## TASK DIRECTIONS
Scanning the entries below, copy every line that contains the word "gives".

(Document images with source code)
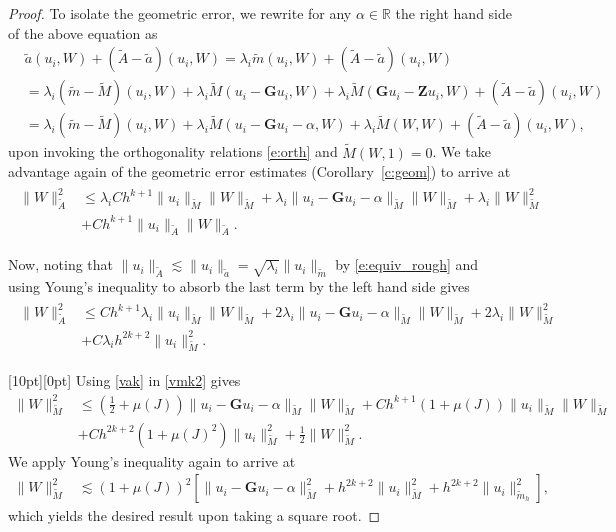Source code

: \documentclass{siamart0516}
\newcommand{\mk}{\tilde{m}_h}
\newcommand{\bG}{\ensuremath{\boldsymbol G}}
\newcommand{\bZ}{\ensuremath{\boldsymbol Z}}
\newcommand{\step}[1]{\noindent\raisebox{1.5pt}[10pt][0pt]{\tiny\framebox{$#1$}}\xspace}
\numberwithin{equation}{section}
\numberwithin{theorem}{section}
\numberwithin{figure}{section}
\begin{document}
\begin{proof}
To isolate the geometric error, we rewrite for any $\alpha \in \mathbb R$ the right hand side of the above equation as
\begin{align*}
&\tilde a(u_i,W) + (\widetilde A-\tilde a)(u_i,W) = \lambda_i \tilde m(u_i,W) + (\widetilde A-\tilde a)(u_i,W) \\
& = \lambda_i (\tilde m-\widetilde M)(u_i,W) + \lambda_i \widetilde M(u_i-\bG u_i,W) + \lambda_i \widetilde M(\bG u_i-\bZ u_i,W) + (\widetilde A-\tilde a)(u_i,W)\\
& = \lambda_i (\tilde m-\widetilde M)(u_i,W) + \lambda_i \widetilde M(u_i-\bG u_i-\alpha,W) + \lambda_i \widetilde M(W,W) + (\widetilde A-\tilde a)(u_i,W),
\end{align*}
upon invoking the orthogonality relations \eqref{e:orth} and $\widetilde M(W,1)=0$. 
We take advantage again of the geometric error estimates (Corollary~\ref{c:geom}) to arrive at
\begin{align}
\begin{aligned}
\|W\|_{\widetilde A}^2 &\leq \lambda_i C h^{k+1}\|u_i\|_{\widetilde M}\|W\|_{\widetilde M} + \lambda_i \|u_i-\bG u_i-\alpha \|_{\widetilde M} \|W\|_{\widetilde M} +\lambda_i\|W\|_{\widetilde M}^2\\
&+ C h^{k+1}\|u_i\|_{\widetilde A}\|W\|_{\widetilde A}.
\end{aligned}
\label{vak0}
\end{align}

Now, noting that  $\|u_i\|_{\widetilde A}\lesssim \|u_i\|_{\tilde a}= \sqrt{\lambda_i}\|u_i\|_{\tilde m}$ by \eqref{e:equiv_rough}   and using Young's inequality to absorb the last term by the left hand side gives
\begin{align}
\begin{aligned}
\|W\|_{\widetilde A}^2 &\leq  C h^{k+1}\lambda_i\|u_i\|_{\widetilde M}\|W\|_{\widetilde M} + 2 \lambda_i\|u_i-\bG u_i-\alpha\|_{\widetilde M} \|W\|_{\widetilde M} +2\lambda_i \|W\|_{\widetilde M}^2\\
& + C\lambda_i h^{2k+2} \|u_i\|_{\widetilde M}^2.
\end{aligned}
\label{vak}
\end{align}

\step{5} Using \eqref{vak} in \eqref{vmk2} gives
\begin{align*}
\|W\|_{\widetilde M}^2 & \leq \left(\frac{1}{2} +\mu(J)\right)\|u_i-\bG u_i-\alpha\|_{\widetilde M}\|W\|_{\widetilde M}
+  Ch^{k+1}\left(1+\mu(J)\right)\|u_i\|_{\widetilde M}\|W\|_{\widetilde M}\\
& 
+ Ch^{2k+2}\left(1+\mu(J)^2\right)\|u_i\|_{\widetilde M}^2 + \frac{1}{2}\|W\|_{\widetilde M}^2.
\end{align*}
We apply Young's inequality again to arrive at
\begin{align*}
\|W\|_{\widetilde M}^2 &\lesssim (1 +\mu(J))^2 \left [ \|u_i-\bG u_i-\alpha\|_{\widetilde M}^2
+  h^{2k+2} \|u_i\|_{\widetilde M}^2+ h^{2k+2} \|u_i\|_{\mk}^2 \right ],
\end{align*}
which yields the desired result upon taking a square root.
\end{proof}
\end{document}
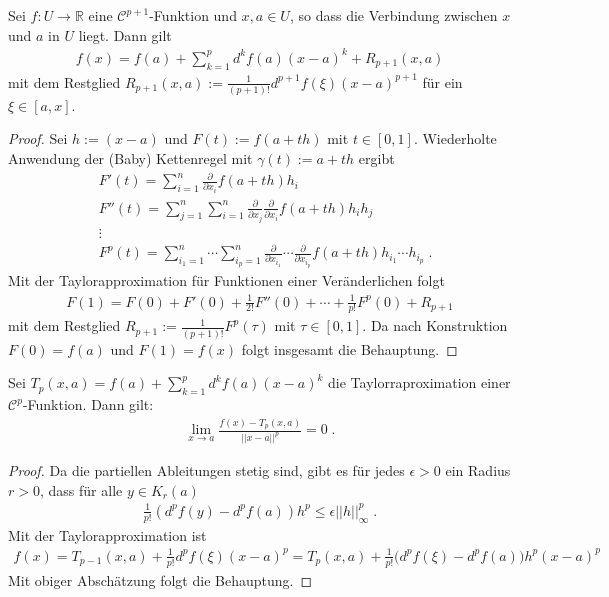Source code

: \begin{Satz}[Taylorapproximation]
Sei   $f: U \to \mathbb{R}$ eine $\mathcal{C}^{p+1}$-Funktion und $x,a \in U$, so dass die Verbindung zwischen $x$ und $a$ in $U$ liegt.
Dann gilt
\begin{align*}
f(x) = f(a) + \sum_{k=1}^{p} d^k f(a) (x-a)^k + R_{p+1} (x,a)
\end{align*}
mit dem Restglied $R_{p+1} (x,a) := \frac{1}{(p+1)!} d^{p+1}f(\xi) (x-a)^{p+1}$ für ein $\xi \in [a,x]$.
\end{Satz}

\begin{proof}
Sei $h := (x-a)$ und $F(t) := f(a + th)$ mit $t \in [0,1]$. Wiederholte Anwendung der (Baby) Kettenregel mit $\gamma(t) := a +th$ ergibt
\begin{align*}
& F'(t) = \sum_{i=1}^n  \frac{\partial}{\partial x_{i}} f(a + th) h_i \\
& F''(t) =\sum_{j=1}^n \sum_{i=1}^n   \frac{\partial}{\partial x_{j}} \frac{\partial}{\partial x_{i}} f(a + th) h_i h_j \\
& \vdots \\
& F^p(t) =  \sum_{i_1=1}^n  \cdots \sum_{i_p=1}^n   \frac{\partial}{\partial x_{i_1}} \cdots \frac{\partial}{\partial x_{i_p}} f(a + th) h_{i_1} \cdots  h_{i_p}  \; .
\end{align*}
Mit der Taylorapproximation für Funktionen einer Veränderlichen folgt
\begin{align*}
 F(1) = F(0) + F'(0) + \frac{1}{2!} F''(0) + \cdots + \frac{1}{p!} F^p(0) + R_{p+1} 
\end{align*}
mit dem Restglied $ R_{p+1}  :=  \frac{1}{(p+1)!}  F^p(\tau)$ mit $\tau \in [0,1]$.
Da nach Konstruktion $F(0) = f(a)$ und $F(1)= f(x)$ folgt insgesamt die Behauptung.
\end{proof}


\begin{Satz}
Sei $T_p(x,a) =  f(a) + \sum_{k=1}^{p} d^k f(a) (x-a)^k$ die Taylorraproximation einer $\mathcal{C}^{p}$-Funktion. Dann gilt: 
\begin{align*}
\lim_{x \to a} \frac{f(x) - T_p(x,a)}{  || x-a  ||^p} = 0 \;. 
\end{align*}
\end{Satz}
\begin{proof}
Da die partiellen Ableitungen stetig sind, gibt es für jedes $\epsilon > 0$ ein Radius $r >0$, dass für alle $y \in K_r(a)$
\begin{align*}
\frac{1}{p!} (d^pf(y) -d^pf(a))h^p \leq \epsilon ||h||_{\infty}^p \; . 
\end{align*}
Mit der Taylorapproximation ist 
\begin{align*}
f(x) = T_{p-1}(x, a) +  \frac{1}{p!} d^{p}f(\xi) (x-a)^{p} = T_p(x,a) +  \frac{1}{p!} \bigl( d^pf(\xi) -d^pf(a) \bigr) h^p (x-a)^p
\end{align*} 
Mit obiger Abschätzung folgt die Behauptung.
\end{proof}


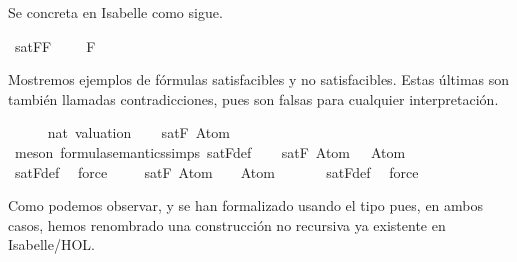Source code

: \begin{isabellebody}
\begin{isamarkuptext}
  Se concreta en Isabelle como sigue.%
\end{isamarkuptext}\isamarkuptrue%
\isamarkupfalse%
\ {\isachardoublequoteopen}satF{\isacharparenleft}F{\isacharparenright}\ {\isasymequiv}\ {\isasymexists}{\isasymA}{\isachardot}\ {\isasymA}\ {\isasymTurnstile}\ F{\isachardoublequoteclose}%
\begin{isamarkuptext}%
Mostremos ejemplos de fórmulas satisfacibles y no satisfacibles.
  Estas últimas son también llamadas contradicciones, pues son
  falsas para cualquier interpretación.%
\end{isamarkuptext}\isamarkuptrue%
\isamarkupfalse%
\isanewline
{}\isanewline
%
\isadelimproof
\ \ %
\endisadelimproof
%
\isatagproof
{}\isamarkupfalse%
\ {\isasymA}\ {\isacharcolon}{\isacharcolon}\ {\isachardoublequoteopen}nat\ valuation{\isachardoublequoteclose}\isanewline
\isanewline
\ \ \isamarkupfalse%
\ {\isachardoublequoteopen}satF\ {\isacharparenleft}Atom\ {}{\isacharparenright}{\isachardoublequoteclose}\isanewline
\ \ \ \ \isamarkupfalse%
\ {\isacharparenleft}meson\ formula{\isacharunderscore}semantics{\isachardot}simps{\isacharparenleft}{}{\isacharparenright}\ satF{\isacharunderscore}def{\isacharparenright}\isanewline
\isanewline
\ \ \isamarkupfalse%
\ {\isachardoublequoteopen}satF\ {\isacharparenleft}Atom\ {}\ \isactrlbold {\isasymand}\ Atom\ {}{\isacharparenright}{\isachardoublequoteclose}\ \isanewline
\ \ \ \ \isamarkupfalse%
\ satF{\isacharunderscore}def\ \isamarkupfalse%
\ force\isanewline
\isanewline
\ \ \isamarkupfalse%
\ {\isachardoublequoteopen}{\isasymnot}\ satF\ {\isacharparenleft}Atom\ {}\ \isactrlbold {\isasymand}\ {\isacharparenleft}\isactrlbold {\isasymnot}\ {\isacharparenleft}Atom\ {}{\isacharparenright}{\isacharparenright}{\isacharparenright}{\isachardoublequoteclose}\isanewline
\ \ \ \ \isamarkupfalse%
\ satF{\isacharunderscore}def\ \isamarkupfalse%
\ force%
\endisatagproof
{\isafoldproof}%
%
\isadelimproof
\isanewline
%
\endisadelimproof
\isanewline
{}\isamarkupfalse%
%
\begin{isamarkuptext}%
Como podemos observar,  y  se han 
  formalizado usando el tipo  pues, en ambos casos, hemos
  renombrado una construcción no recursiva ya existente en Isabelle/HOL.


\end{isamarkuptext}
\end{isabellebody}

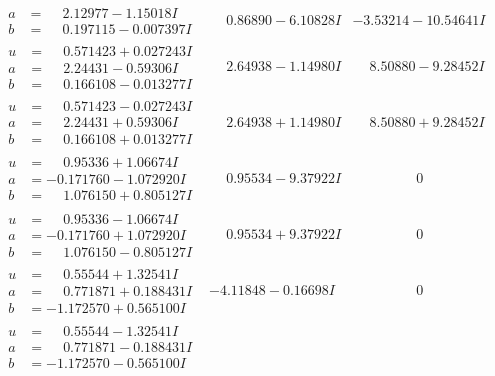 \documentclass[1p]{elsarticle_modified}
\theoremstyle{definition}
\begin{document}
$$\begin{array}{c|c|c}
\begin{aligned}
a &= \phantom{-}2.12977 - 1.15018 I \\
b &= \phantom{-}0.197115 - 0.007397 I\end{aligned}
 & \phantom{-}0.86890 - 6.10828 I & -3.53214 - 10.54641 I \\ \hline\begin{aligned}
u &= \phantom{-}0.571423 + 0.027243 I \\
a &= \phantom{-}2.24431 - 0.59306 I \\
b &= \phantom{-}0.166108 - 0.013277 I\end{aligned}
 & \phantom{-}2.64938 - 1.14980 I & \phantom{-}8.50880 - 9.28452 I \\ \hline\begin{aligned}
u &= \phantom{-}0.571423 - 0.027243 I \\
a &= \phantom{-}2.24431 + 0.59306 I \\
b &= \phantom{-}0.166108 + 0.013277 I\end{aligned}
 & \phantom{-}2.64938 + 1.14980 I & \phantom{-}8.50880 + 9.28452 I \\ \hline\begin{aligned}
u &= \phantom{-}0.95336 + 1.06674 I \\
a &= -0.171760 - 1.072920 I \\
b &= \phantom{-}1.076150 + 0.805127 I\end{aligned}
 & \phantom{-}0.95534 - 9.37922 I & \phantom{-0.000000 } 0 \\ \hline\begin{aligned}
u &= \phantom{-}0.95336 - 1.06674 I \\
a &= -0.171760 + 1.072920 I \\
b &= \phantom{-}1.076150 - 0.805127 I\end{aligned}
 & \phantom{-}0.95534 + 9.37922 I & \phantom{-0.000000 } 0 \\ \hline\begin{aligned}
u &= \phantom{-}0.55544 + 1.32541 I \\
a &= \phantom{-}0.771871 + 0.188431 I \\
b &= -1.172570 + 0.565100 I\end{aligned}
 & -4.11848 - 0.16698 I & \phantom{-0.000000 } 0 \\ \hline\begin{aligned}
u &= \phantom{-}0.55544 - 1.32541 I \\
a &= \phantom{-}0.771871 - 0.188431 I \\
b &= -1.172570 - 0.565100 I\end{aligned}

\end{array}$$
\end{document}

## RESPONSE TO THE TASK
Now, noting that  $\|u_i\|_{\widetilde A}\lesssim \|u_i\|_{\tilde a}= \sqrt{\lambda_i}\|u_i\|_{\tilde m}$ by \eqref{e:equiv_rough}   and using Young's inequality to absorb the last term by the left hand side gives
\step{5} Using \eqref{vak} in \eqref{vmk2} gives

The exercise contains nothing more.